Even after Nepal’s Legislative Parliament has already declared Nepal a federal republic, the current coalition government of the Seven Party alliance (SPA) has been working under untossed monarchist mechanisms.
The Nepalis have long suffered from feudal monarchy and so abolished it from the streets during their April uprising in 2006. But after millions of Nepalis abolished monarchy by continuously defying the 19-day curfews, the leading parties, mainly the Nepali Congress (NC) and the United Marxists-Leninists (UML), restored monarchy through the restoration of the House of Representatives. After the House restoration, they declared the successors to the present disreputed king. But people wanted to use the restored parliament for peacefully and legislatively ending feudal monarchy. They kept on pressurizing the dominant parties, to end monarchy through the parliament.
When the Maoist insurgents were allowed 73 seats in the Legislative Parliament, they, too, put strong pressures on the status quoist parties to move forward with a decision to formally abolish monarchy. Similarly, people, along with various multi-ethnic communities seeking changes, put pressures on them for making Nepal a federal republic. The Nepali Congress overtly and the UML covertly resisted these efforts. However, when they feared that the overwhelming majority was going to Maoists, they finally and unwillingly, after so many inter-party struggles, agreed on the people’s demand that Nepal be declared a federal republic.
Yet, many leaders within the two dominant parties have formed secret groups to foil the declaration of the republic. They have even forged an unhealthy and undeclared alliance with monarchists. People believe these types of leaders to have been those protecting smuggling and criminal gangs, including weapon contractors.

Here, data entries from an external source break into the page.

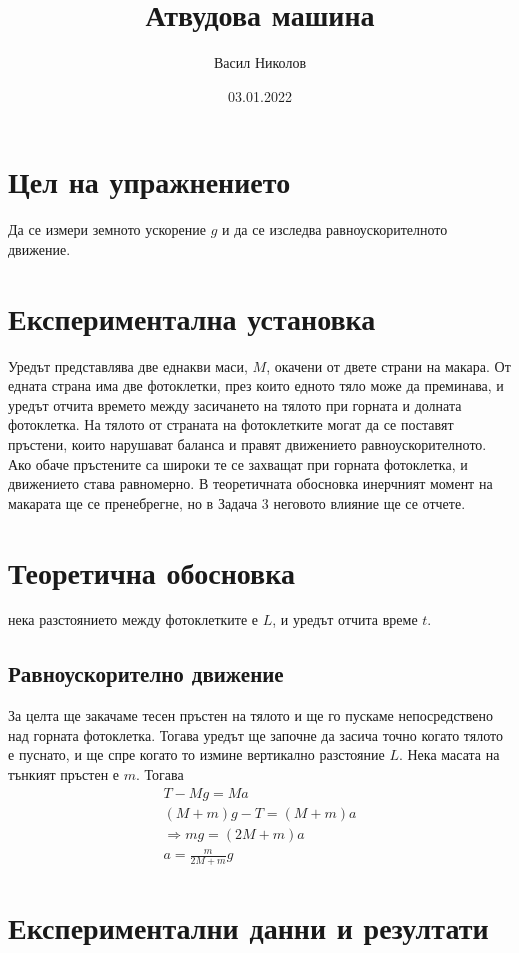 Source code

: \documentclass[aps, prb, twocolumn, a4paper, floatfix, reprint]{revtex4-2}
\begin{document}
\title{Атвудова машина}
\author{Васил Николов}
\noaffiliation
\date{03.01.2022}
\maketitle

\section{Цел на упражнението}
Да се измери земното ускорение $g$ и да се изследва равноускорителното движение. 

\section{Експериментална установка}
Уредът представлява две еднакви маси, $M$, окачени от двете страни на макара. От едната страна има две фотоклетки, през които едното тяло може да преминава, и уредът отчита времето между засичането на тялото при горната и долната фотоклетка. На тялото от страната на фотоклетките могат да се поставят пръстени, които нарушават баланса и правят движението равноускорителното. Ако обаче пръстените са широки те се захващат при горната фотоклетка, и движението става равномерно. В теоретичната обосновка инерчният момент на макарата ще се пренебрегне, но в Задача 3 неговото влияние ще се отчете. 

\section{Теоретична обосновка}
нека разстоянието между фотоклетките е $L$, и уредът отчита време $t$. 
\subsection{Равноускорително движение}
За целта ще закачаме тесен пръстен на тялото и ще го пускаме непосредствено над горната фотоклетка. Тогава уредът ще започне да засича точно когато тялото е пуснато, и ще спре когато то измине вертикално разстояние $L$. Нека масата на тънкият пръстен е $m$. Тогава
\begin{gather*}
    T - Mg = Ma \\
    (M + m)g - T = (M+m)a\\
    \Rightarrow mg = (2M + m)a \\
    a = \frac{m}{2M + m}g \label{eq:1} \tag{1}
\end{gather*}

\section{Експериментални данни и резултати}
\end{document}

The Nepalis, familiar with the torturous justice systems, strongly believe that such anti-change leaders with criminalized mindset are still very strong. Most of the state apparatuses are believed to have been under their control. Judiciary, security, and executive mechanisms are still under monarchist grips. Even several of the newly appointed ambassadors are accountable to monarchy. The SPA has not at all changed those monarchist mechanisms.
Royalists even claim their substantial influence in the Nepal Army. The Nepal Army Chief Rukmangud Katuwal recently gave a political speech saying that the Nepal Army would reject any possibility of integrating the two armies (government’s Nepal Army + Maoists’ People’s Liberation Army). This statement was against the Comprehensive Peace Accord (CPA) signed on 21 November 2006. The peace agreement including the current Interim constitution has clearly stated that the two armies would be integrated as the final settlement of the armed insurgency in the country. But the counter statement by the government army chief shows how strong influence monarchy does have on Nepal’s security mechanisms.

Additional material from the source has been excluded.